The limit is still 5 minutes but the companies signed up to our nascent Audioboo Pro service get longer, as well as the ability to embed this functionality within their own web site. This is currently a big media company tool, already sold to the Royal Opera House, UBC Media and someone else we can’t mention yet but should be able to next week.
We’ll aim to launch a slimmed down paid version of Pro for serious bloggers, independent journalists et al early next year but bear with us on that.
Do we know how you’re going to use Browser Boo? Nope. It might be daily uploads of those audio recordings that have been sitting in a bag under the stairs up till now. It may be copyright material (which we’ll take down, by the way). It could be your existing podcasts. It could be anything. How exciting is that? Even since I started writing this, @Barc_alpha has already suggested that @Dr_Black use it to open up Bletchley Park’s audio archive to the world. What a fantastic idea. We’re sure you’ll have a ton more.
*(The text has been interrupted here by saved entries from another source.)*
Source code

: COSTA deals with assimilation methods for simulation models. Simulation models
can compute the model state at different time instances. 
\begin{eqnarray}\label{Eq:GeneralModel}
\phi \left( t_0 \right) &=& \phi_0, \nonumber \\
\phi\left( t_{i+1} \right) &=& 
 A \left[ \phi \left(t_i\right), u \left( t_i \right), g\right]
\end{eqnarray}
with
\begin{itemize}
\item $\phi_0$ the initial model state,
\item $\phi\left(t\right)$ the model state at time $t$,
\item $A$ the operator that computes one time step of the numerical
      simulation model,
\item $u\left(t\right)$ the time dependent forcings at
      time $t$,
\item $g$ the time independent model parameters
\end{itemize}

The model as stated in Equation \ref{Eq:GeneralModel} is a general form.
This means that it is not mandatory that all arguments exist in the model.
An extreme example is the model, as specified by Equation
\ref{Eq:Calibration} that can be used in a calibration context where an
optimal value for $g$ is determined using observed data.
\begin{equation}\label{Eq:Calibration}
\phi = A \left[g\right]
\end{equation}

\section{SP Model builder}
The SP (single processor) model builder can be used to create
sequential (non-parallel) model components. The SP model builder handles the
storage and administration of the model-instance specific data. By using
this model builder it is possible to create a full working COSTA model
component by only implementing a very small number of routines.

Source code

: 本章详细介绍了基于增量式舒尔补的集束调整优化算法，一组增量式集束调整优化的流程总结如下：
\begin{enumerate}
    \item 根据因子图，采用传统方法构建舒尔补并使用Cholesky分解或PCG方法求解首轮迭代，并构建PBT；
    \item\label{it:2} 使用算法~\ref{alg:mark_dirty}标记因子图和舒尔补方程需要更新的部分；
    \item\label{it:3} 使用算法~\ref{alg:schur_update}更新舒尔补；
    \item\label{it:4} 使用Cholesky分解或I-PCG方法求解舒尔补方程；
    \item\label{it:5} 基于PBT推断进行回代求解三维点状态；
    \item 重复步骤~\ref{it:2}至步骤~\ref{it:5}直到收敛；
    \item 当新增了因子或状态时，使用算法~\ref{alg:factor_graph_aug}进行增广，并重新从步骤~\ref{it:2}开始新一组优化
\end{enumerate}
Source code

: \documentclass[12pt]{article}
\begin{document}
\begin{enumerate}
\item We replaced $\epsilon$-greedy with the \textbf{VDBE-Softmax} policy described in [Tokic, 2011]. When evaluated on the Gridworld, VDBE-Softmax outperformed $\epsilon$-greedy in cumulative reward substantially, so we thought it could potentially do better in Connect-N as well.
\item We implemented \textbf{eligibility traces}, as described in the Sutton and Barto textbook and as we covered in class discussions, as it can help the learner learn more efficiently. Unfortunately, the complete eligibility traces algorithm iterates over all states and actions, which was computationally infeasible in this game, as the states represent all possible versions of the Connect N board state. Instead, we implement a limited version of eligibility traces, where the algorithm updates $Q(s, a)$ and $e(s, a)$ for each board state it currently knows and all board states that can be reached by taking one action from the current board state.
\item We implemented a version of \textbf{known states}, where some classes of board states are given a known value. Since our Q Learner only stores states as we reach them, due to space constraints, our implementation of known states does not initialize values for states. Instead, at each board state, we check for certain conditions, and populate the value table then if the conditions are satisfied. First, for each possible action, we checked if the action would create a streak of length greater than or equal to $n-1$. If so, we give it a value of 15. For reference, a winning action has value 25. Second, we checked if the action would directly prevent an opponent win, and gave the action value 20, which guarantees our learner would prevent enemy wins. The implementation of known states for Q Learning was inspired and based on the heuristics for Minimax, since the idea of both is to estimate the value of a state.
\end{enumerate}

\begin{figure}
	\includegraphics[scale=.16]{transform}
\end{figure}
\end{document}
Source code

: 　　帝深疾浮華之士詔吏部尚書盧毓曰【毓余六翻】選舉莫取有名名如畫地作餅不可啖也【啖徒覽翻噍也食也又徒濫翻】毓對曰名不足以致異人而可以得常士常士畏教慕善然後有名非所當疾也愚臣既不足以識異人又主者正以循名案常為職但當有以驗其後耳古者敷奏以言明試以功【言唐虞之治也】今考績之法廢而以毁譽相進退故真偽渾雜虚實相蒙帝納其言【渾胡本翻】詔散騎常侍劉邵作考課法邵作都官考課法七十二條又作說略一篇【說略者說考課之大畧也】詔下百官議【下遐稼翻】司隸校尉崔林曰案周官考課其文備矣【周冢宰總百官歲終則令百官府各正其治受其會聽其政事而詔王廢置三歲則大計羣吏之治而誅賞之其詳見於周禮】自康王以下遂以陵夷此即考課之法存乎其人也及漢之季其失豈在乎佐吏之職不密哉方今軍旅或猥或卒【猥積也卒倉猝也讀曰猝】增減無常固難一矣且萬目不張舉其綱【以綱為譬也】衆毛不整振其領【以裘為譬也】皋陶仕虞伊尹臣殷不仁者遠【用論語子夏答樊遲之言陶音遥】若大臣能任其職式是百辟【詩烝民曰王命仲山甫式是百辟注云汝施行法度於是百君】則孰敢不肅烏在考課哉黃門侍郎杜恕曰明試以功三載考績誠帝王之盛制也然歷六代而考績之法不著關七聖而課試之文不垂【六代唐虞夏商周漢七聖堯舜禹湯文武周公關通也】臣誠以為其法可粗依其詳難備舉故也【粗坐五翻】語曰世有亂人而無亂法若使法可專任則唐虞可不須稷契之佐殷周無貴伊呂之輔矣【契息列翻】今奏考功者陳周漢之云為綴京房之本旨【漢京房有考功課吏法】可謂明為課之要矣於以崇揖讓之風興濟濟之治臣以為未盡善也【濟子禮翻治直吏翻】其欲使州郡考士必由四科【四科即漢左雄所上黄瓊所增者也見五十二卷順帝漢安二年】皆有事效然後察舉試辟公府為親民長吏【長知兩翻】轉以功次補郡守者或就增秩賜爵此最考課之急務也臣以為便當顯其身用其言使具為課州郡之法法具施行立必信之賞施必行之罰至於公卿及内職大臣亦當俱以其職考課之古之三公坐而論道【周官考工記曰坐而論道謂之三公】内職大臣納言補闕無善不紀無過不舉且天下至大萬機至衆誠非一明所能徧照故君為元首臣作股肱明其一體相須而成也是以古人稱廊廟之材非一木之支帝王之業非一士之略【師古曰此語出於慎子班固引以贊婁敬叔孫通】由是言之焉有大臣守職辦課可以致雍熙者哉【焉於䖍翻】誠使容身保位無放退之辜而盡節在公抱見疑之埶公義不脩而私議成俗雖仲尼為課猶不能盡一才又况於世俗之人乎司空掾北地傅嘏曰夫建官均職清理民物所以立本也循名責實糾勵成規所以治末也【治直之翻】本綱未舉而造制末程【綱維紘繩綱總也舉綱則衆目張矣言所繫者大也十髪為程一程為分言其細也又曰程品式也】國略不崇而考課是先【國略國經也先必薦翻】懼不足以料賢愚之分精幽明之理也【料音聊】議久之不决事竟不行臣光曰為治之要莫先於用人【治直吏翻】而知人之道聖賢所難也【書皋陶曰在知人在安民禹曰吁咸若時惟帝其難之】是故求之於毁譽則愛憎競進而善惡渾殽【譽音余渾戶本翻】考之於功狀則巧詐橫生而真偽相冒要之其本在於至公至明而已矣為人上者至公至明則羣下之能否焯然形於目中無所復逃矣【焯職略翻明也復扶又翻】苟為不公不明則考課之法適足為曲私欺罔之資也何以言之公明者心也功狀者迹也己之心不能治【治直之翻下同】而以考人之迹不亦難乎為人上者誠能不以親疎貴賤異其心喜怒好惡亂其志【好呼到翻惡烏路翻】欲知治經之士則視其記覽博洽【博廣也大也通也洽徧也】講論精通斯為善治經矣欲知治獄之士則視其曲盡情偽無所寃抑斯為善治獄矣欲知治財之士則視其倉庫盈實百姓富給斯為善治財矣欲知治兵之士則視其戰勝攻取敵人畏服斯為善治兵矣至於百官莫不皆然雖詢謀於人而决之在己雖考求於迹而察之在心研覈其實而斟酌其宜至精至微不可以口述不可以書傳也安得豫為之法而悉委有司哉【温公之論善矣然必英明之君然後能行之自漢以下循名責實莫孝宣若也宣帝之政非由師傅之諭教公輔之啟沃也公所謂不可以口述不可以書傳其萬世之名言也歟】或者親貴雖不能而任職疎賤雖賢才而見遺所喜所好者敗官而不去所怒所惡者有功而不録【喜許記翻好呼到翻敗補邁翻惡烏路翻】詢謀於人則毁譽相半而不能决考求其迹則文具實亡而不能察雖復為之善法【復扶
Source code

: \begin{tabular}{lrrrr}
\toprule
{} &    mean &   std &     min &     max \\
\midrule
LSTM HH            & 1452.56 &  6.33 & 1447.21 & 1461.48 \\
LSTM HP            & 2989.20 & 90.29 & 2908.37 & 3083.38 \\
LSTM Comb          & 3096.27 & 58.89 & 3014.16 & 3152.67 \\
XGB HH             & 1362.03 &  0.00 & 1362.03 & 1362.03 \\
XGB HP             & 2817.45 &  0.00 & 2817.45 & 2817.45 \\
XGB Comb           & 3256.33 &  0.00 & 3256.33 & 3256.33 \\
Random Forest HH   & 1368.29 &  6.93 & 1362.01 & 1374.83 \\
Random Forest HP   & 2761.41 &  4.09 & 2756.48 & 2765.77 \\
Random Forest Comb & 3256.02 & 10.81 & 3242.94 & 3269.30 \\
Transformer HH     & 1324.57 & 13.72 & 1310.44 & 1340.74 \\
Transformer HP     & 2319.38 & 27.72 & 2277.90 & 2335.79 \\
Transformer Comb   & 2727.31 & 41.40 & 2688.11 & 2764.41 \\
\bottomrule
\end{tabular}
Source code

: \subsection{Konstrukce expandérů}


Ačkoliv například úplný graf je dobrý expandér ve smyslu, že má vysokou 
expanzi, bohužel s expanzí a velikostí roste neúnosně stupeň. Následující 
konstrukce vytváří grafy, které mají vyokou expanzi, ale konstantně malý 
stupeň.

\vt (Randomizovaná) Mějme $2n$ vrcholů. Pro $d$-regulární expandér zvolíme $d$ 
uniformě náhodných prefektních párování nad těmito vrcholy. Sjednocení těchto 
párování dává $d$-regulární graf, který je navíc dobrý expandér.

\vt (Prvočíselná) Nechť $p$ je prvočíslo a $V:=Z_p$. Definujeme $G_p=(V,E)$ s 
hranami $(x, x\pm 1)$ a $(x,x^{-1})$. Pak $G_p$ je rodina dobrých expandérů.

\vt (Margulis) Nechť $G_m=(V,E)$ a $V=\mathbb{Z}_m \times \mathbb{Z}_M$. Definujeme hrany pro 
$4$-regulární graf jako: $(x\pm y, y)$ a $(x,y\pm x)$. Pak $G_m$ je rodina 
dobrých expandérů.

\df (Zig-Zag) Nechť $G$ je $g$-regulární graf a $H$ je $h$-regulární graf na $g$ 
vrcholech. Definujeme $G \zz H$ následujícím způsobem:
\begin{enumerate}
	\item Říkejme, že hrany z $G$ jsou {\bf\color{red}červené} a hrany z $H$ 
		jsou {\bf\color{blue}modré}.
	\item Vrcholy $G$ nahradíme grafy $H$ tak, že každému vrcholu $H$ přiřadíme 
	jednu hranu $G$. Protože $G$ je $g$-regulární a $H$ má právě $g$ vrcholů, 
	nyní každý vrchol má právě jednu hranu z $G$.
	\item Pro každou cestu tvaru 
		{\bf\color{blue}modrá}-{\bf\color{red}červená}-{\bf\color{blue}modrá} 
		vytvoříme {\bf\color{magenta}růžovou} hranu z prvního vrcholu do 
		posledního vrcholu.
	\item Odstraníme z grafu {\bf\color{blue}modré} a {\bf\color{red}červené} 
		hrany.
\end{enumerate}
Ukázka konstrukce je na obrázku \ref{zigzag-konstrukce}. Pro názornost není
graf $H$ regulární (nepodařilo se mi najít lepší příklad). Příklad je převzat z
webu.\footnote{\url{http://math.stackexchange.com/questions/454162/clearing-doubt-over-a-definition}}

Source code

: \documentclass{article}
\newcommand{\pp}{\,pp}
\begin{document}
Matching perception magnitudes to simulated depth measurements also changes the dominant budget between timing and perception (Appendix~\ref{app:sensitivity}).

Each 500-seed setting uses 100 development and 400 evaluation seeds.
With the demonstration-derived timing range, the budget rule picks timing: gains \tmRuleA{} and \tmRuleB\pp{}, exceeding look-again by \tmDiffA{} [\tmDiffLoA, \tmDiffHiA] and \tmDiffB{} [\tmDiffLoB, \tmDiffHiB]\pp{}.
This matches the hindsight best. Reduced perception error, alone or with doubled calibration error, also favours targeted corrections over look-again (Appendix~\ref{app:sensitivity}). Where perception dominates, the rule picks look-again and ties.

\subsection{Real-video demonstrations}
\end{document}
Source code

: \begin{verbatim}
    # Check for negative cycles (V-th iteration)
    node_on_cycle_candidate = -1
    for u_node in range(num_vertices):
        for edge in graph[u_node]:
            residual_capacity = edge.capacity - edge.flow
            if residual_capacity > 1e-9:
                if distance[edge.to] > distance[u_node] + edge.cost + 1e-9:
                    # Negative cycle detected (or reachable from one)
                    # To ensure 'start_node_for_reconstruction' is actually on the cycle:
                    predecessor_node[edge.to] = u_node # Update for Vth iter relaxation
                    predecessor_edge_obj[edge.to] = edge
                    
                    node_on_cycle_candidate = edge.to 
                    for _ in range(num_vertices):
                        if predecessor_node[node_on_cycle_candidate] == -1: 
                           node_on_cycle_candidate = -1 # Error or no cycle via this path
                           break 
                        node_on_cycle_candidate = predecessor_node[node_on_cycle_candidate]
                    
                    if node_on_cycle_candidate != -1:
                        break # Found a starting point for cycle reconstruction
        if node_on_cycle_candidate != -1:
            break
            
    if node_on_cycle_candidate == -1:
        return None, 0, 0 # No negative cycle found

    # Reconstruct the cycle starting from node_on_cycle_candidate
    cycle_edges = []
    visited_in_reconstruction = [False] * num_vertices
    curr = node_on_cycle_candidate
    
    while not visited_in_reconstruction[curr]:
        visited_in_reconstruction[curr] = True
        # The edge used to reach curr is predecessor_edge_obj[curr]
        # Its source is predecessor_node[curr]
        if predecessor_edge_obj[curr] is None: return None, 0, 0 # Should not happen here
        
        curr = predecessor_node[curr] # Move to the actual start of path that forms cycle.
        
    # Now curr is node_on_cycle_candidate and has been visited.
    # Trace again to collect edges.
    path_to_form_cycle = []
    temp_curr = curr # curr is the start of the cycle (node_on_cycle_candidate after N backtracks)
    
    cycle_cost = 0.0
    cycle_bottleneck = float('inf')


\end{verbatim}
As you may tell, we’re really excited about this. For a few reasons. Firstly, it opens up the audioboo platform to a much larger audience, including those wanting to share pre-edited material, archive recordings and more. We really do want to become the single stop service for all your audio needs, whether that recording, listening or sharing.
Secondly, it moves us much closer to our vision of enabling real conversations on Audioboo. Not realtime streaming ones – the quality issues have always made us veer away from that. But the ability for people to respond to audio with audio itself will be a powerful one. We’re not there yet – some pretty complex database stuff to address first (apparently). But with the ability to record directly from the browser, we’ve moved a step closer towards this.
So have a go when it’s launched. We’d love to know what you think. Upload some audio you’ve had sitting on your hard disk for ever, share it with the world and see what happens. We’re able to accept pretty much any audio format (and if we can’t then et us know). Or get a mic (a webcam should do) and have a go at saying something to the people you know or maybe will know in the future.